▼▼▼
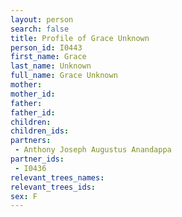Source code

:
 ```yaml
---
layout: person
search: false
title: Profile of Grace Unknown
person_id: I0443
first_name: Grace
last_name: Unknown
full_name: Grace Unknown
mother: 
mother_id: 
father: 
father_id: 
children:
children_ids:
partners:
 - Anthony Joseph Augustus Anandappa
partner_ids:
 - I0436
relevant_trees_names:
relevant_trees_ids:
sex: F
---
```


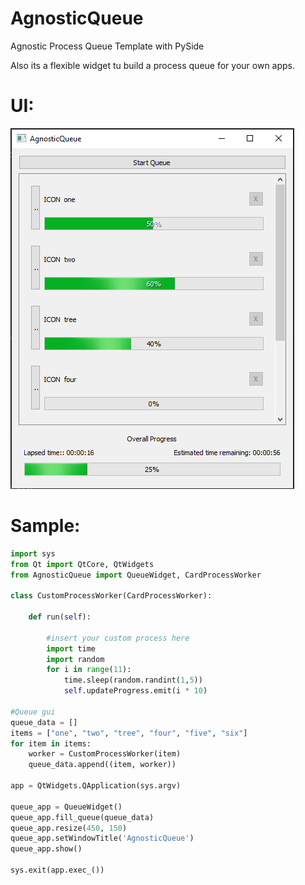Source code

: # AgnosticQueue
Agnostic Process Queue Template with PySide

Also its a flexible widget tu build a process queue for your own apps.

# UI:
![Screenshot](screenshot.png)

# Sample:

```python
import sys
from Qt import QtCore, QtWidgets
from AgnosticQueue import QueueWidget, CardProcessWorker

class CustomProcessWorker(CardProcessWorker):

    def run(self):

    	#insert your custom process here
        import time
        import random
        for i in range(11):
            time.sleep(random.randint(1,5))
    	    self.updateProgress.emit(i * 10)

#Queue gui
queue_data = []
items = ["one", "two", "tree", "four", "five", "six"]
for item in items:
    worker = CustomProcessWorker(item)
    queue_data.append((item, worker))

app = QtWidgets.QApplication(sys.argv)

queue_app = QueueWidget()
queue_app.fill_queue(queue_data)
queue_app.resize(450, 150)
queue_app.setWindowTitle('AgnosticQueue')
queue_app.show()

sys.exit(app.exec_())
```
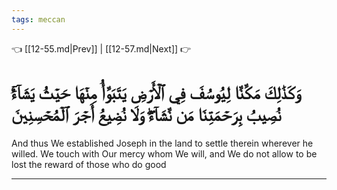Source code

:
 ```yaml
---
tags: meccan
---
```


👈 [[12-55.md|Prev]] | [[12-57.md|Next]] 👉

# وَكَذَٰلِكَ مَكَّنَّا لِيُوسُفَ فِي ٱلۡأَرۡضِ يَتَبَوَّأُ مِنۡهَا حَيۡثُ يَشَآءُۚ نُصِيبُ بِرَحۡمَتِنَا مَن نَّشَآءُۖ وَلَا نُضِيعُ أَجۡرَ ٱلۡمُحۡسِنِينَ

And thus We established Joseph in the land to settle therein wherever he willed. We touch with Our mercy whom We will, and We do not allow to be lost the reward of those who do good

---

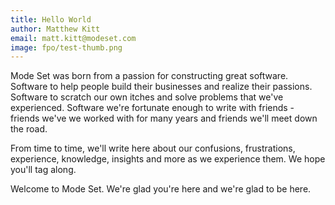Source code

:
 ```yaml
---
title: Hello World
author: Matthew Kitt
email: matt.kitt@modeset.com
image: fpo/test-thumb.png
---
```


Mode Set was born from a passion for constructing great software. Software to help people build their businesses and realize their passions. Software to scratch our own itches and solve problems that we've experienced. Software we're fortunate enough to write with friends - friends we've we worked with for many years and friends we'll meet down the road.
 
From time to time, we'll write here about our confusions, frustrations, experience, knowledge, insights and more as we experience them. We hope you'll tag along.
 
Welcome to Mode Set. We're glad you're here and we're glad to be here.
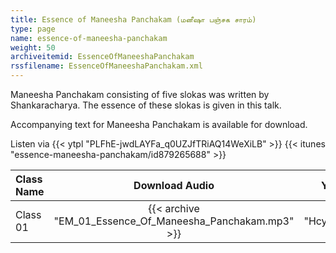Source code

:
 ```yaml
---
title: Essence of Maneesha Panchakam (மனீஷா பஞ்சக சாரம்)
type: page
name: essence-of-maneesha-panchakam
weight: 50
archiveitemid: EssenceOfManeeshaPanchakam
rssfilename: EssenceOfManeeshaPanchakam.xml
---
```


Maneesha Panchakam consisting of five slokas was written by Shankaracharya. The essence of these slokas is given in this talk.

Accompanying text for Maneesha Panchakam is available for download.

Listen via {{< ytpl "PLFhE-jwdLAYFa_q0UZJfTRiAQ14WeXiLB" >}} {{< itunes "essence-maneesha-panchakam/id879265688" >}}

Class Name | Download Audio | YouTube
:---|:---:|:---:
Class 01 | {{< archive "EM_01_Essence_Of_Maneesha_Panchakam.mp3" >}} | {{< yt "HcylR5QD3zY" >}}
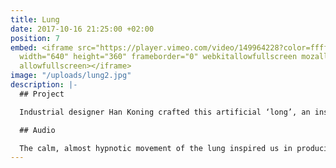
 ```yaml
---
title: Lung
date: 2017-10-16 21:25:00 +02:00
position: 7
embed: <iframe src="https://player.vimeo.com/video/149964228?color=ffffff&title=0&byline=0&portrait=0"
  width="640" height="360" frameborder="0" webkitallowfullscreen mozallowfullscreen
  allowfullscreen></iframe>
image: "/uploads/lung2.jpg"
description: |-
  ## Project

  Industrial designer Han Koning crafted this artificial ‘long’, an installation that calls up the idea of an organic creature, in an alienating way. This project was directed by Joshua Maldonado.

  ## Audio

  The calm, almost hypnotic movement of the lung inspired us in producing the music for this video. By combining both organic and artificial elements, we created a unique sound identity, matching the over-all audio house style we developed for Han Koning.
---
```


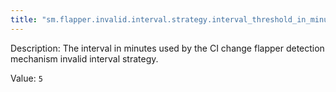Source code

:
 ```yaml
---
title: "sm.flapper.invalid.interval.strategy.interval_threshold_in_minutes"
---
```


Description: The interval in minutes used by the CI change flapper detection mechanism invalid interval strategy.

Value: `5`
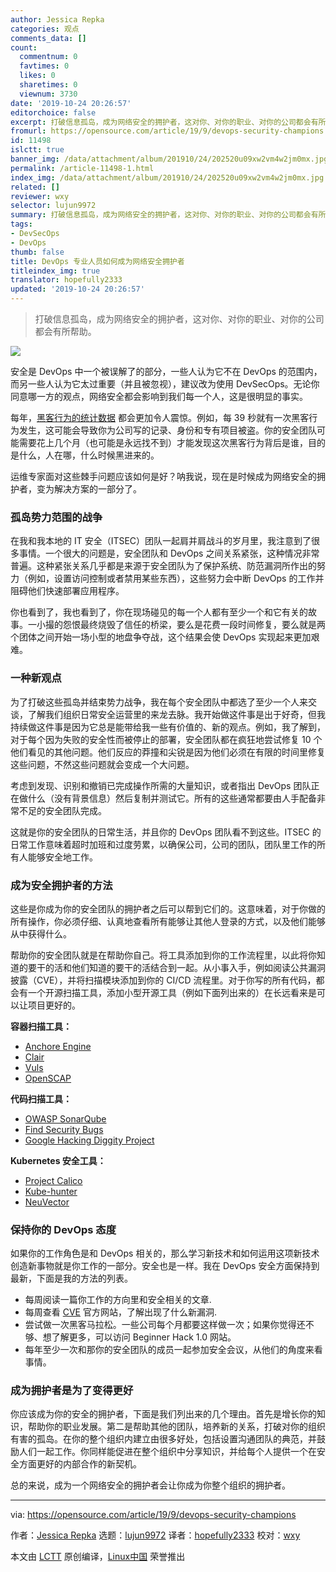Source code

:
 ```yaml
---
author: Jessica Repka
categories: 观点
comments_data: []
count:
  commentnum: 0
  favtimes: 0
  likes: 0
  sharetimes: 0
  viewnum: 3730
date: '2019-10-24 20:26:57'
editorchoice: false
excerpt: 打破信息孤岛，成为网络安全的拥护者，这对你、对你的职业、对你的公司都会有所帮助。
fromurl: https://opensource.com/article/19/9/devops-security-champions
id: 11498
islctt: true
banner_img: /data/attachment/album/201910/24/202520u09xw2vm4w2jm0mx.jpg
permalink: /article-11498-1.html
index_img: /data/attachment/album/201910/24/202520u09xw2vm4w2jm0mx.jpg.thumb.jpg
related: []
reviewer: wxy
selector: lujun9972
summary: 打破信息孤岛，成为网络安全的拥护者，这对你、对你的职业、对你的公司都会有所帮助。
tags:
- DevSecOps
- DevOps
thumb: false
title: DevOps 专业人员如何成为网络安全拥护者
titleindex_img: true
translator: hopefully2333
updated: '2019-10-24 20:26:57'
---
```



> 
> 打破信息孤岛，成为网络安全的拥护者，这对你、对你的职业、对你的公司都会有所帮助。
> 
> 
> 


![](/data/attachment/album/201910/24/202520u09xw2vm4w2jm0mx.jpg)


安全是 DevOps 中一个被误解了的部分，一些人认为它不在 DevOps 的范围内，而另一些人认为它太过重要（并且被忽视），建议改为使用 DevSecOps。无论你同意哪一方的观点，网络安全都会影响到我们每一个人，这是很明显的事实。


每年，[黑客行为的统计数据](https://hostingtribunal.com/blog/hacking-statistics/) 都会更加令人震惊。例如，每 39 秒就有一次黑客行为发生，这可能会导致你为公司写的记录、身份和专有项目被盗。你的安全团队可能需要花上几个月（也可能是永远找不到）才能发现这次黑客行为背后是谁，目的是什么，人在哪，什么时候黑进来的。


运维专家面对这些棘手问题应该如何是好？呐我说，现在是时候成为网络安全的拥护者，变为解决方案的一部分了。


### 孤岛势力范围的战争


在我和我本地的 IT 安全（ITSEC）团队一起肩并肩战斗的岁月里，我注意到了很多事情。一个很大的问题是，安全团队和 DevOps 之间关系紧张，这种情况非常普遍。这种紧张关系几乎都是来源于安全团队为了保护系统、防范漏洞所作出的努力（例如，设置访问控制或者禁用某些东西），这些努力会中断 DevOps 的工作并阻碍他们快速部署应用程序。


你也看到了，我也看到了，你在现场碰见的每一个人都有至少一个和它有关的故事。一小撮的怨恨最终烧毁了信任的桥梁，要么是花费一段时间修复，要么就是两个团体之间开始一场小型的地盘争夺战，这个结果会使 DevOps 实现起来更加艰难。


### 一种新观点


为了打破这些孤岛并结束势力战争，我在每个安全团队中都选了至少一个人来交谈，了解我们组织日常安全运营里的来龙去脉。我开始做这件事是出于好奇，但我持续做这件事是因为它总是能带给我一些有价值的、新的观点。例如，我了解到，对于每个因为失败的安全性而被停止的部署，安全团队都在疯狂地尝试修复 10 个他们看见的其他问题。他们反应的莽撞和尖锐是因为他们必须在有限的时间里修复这些问题，不然这些问题就会变成一个大问题。


考虑到发现、识别和撤销已完成操作所需的大量知识，或者指出 DevOps 团队正在做什么（没有背景信息）然后复制并测试它。所有的这些通常都要由人手配备非常不足的安全团队完成。


这就是你的安全团队的日常生活，并且你的 DevOps 团队看不到这些。ITSEC 的日常工作意味着超时加班和过度劳累，以确保公司，公司的团队，团队里工作的所有人能够安全地工作。


### 成为安全拥护者的方法


这些是你成为你的安全团队的拥护者之后可以帮到它们的。这意味着，对于你做的所有操作，你必须仔细、认真地查看所有能够让其他人登录的方式，以及他们能够从中获得什么。


帮助你的安全团队就是在帮助你自己。将工具添加到你的工作流程里，以此将你知道的要干的活和他们知道的要干的活结合到一起。从小事入手，例如阅读公共漏洞披露（CVE），并将扫描模块添加到你的 CI/CD 流程里。对于你写的所有代码，都会有一个开源扫描工具，添加小型开源工具（例如下面列出来的）在长远看来是可以让项目更好的。


**容器扫描工具：**


* [Anchore Engine](https://github.com/anchore/anchore-engine)
* [Clair](https://github.com/coreos/clair)
* [Vuls](https://vuls.io/)
* [OpenSCAP](https://www.open-scap.org/)


**代码扫描工具：**


* [OWASP SonarQube](https://github.com/OWASP/sonarqube)
* [Find Security Bugs](https://find-sec-bugs.github.io/)
* [Google Hacking Diggity Project](https://resources.bishopfox.com/resources/tools/google-hacking-diggity/)


**Kubernetes 安全工具：**


* [Project Calico](https://www.projectcalico.org/)
* [Kube-hunter](https://github.com/aquasecurity/kube-hunter)
* [NeuVector](https://github.com/neuvector/neuvector-helm)


### 保持你的 DevOps 态度


如果你的工作角色是和 DevOps 相关的，那么学习新技术和如何运用这项新技术创造新事物就是你工作的一部分。安全也是一样。我在 DevOps 安全方面保持到最新，下面是我的方法的列表。


* 每周阅读一篇你工作的方向里和安全相关的文章.
* 每周查看 [CVE](https://cve.mitre.org/) 官方网站，了解出现了什么新漏洞.
* 尝试做一次黑客马拉松。一些公司每个月都要这样做一次；如果你觉得还不够、想了解更多，可以访问 Beginner Hack 1.0 网站。
* 每年至少一次和那你的安全团队的成员一起参加安全会议，从他们的角度来看事情。


### 成为拥护者是为了变得更好


你应该成为你的安全的拥护者，下面是我们列出来的几个理由。首先是增长你的知识，帮助你的职业发展。第二是帮助其他的团队，培养新的关系，打破对你的组织有害的孤岛。在你的整个组织内建立由很多好处，包括设置沟通团队的典范，并鼓励人们一起工作。你同样能促进在整个组织中分享知识，并给每个人提供一个在安全方面更好的内部合作的新契机。


总的来说，成为一个网络安全的拥护者会让你成为你整个组织的拥护者。




---


via: <https://opensource.com/article/19/9/devops-security-champions>


作者：[Jessica Repka](https://opensource.com/users/jrepka) 选题：[lujun9972](https://github.com/lujun9972) 译者：[hopefully2333](https://github.com/hopefully2333) 校对：[wxy](https://github.com/wxy)


本文由 [LCTT](https://github.com/LCTT/TranslateProject) 原创编译，[Linux中国](https://linux.cn/) 荣誉推出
▲▲▲
* **About this task**: The result should be every line that contains "DevSecOps", copied from the entries.

* **Exercise output**:
- DevSecOps
安全是 DevOps 中一个被误解了的部分，一些人认为它不在 DevOps 的范围内，而另一些人认为它太过重要（并且被忽视），建议改为使用 DevSecOps。无论你同意哪一方的观点，网络安全都会影响到我们每一个人，这是很明显的事实。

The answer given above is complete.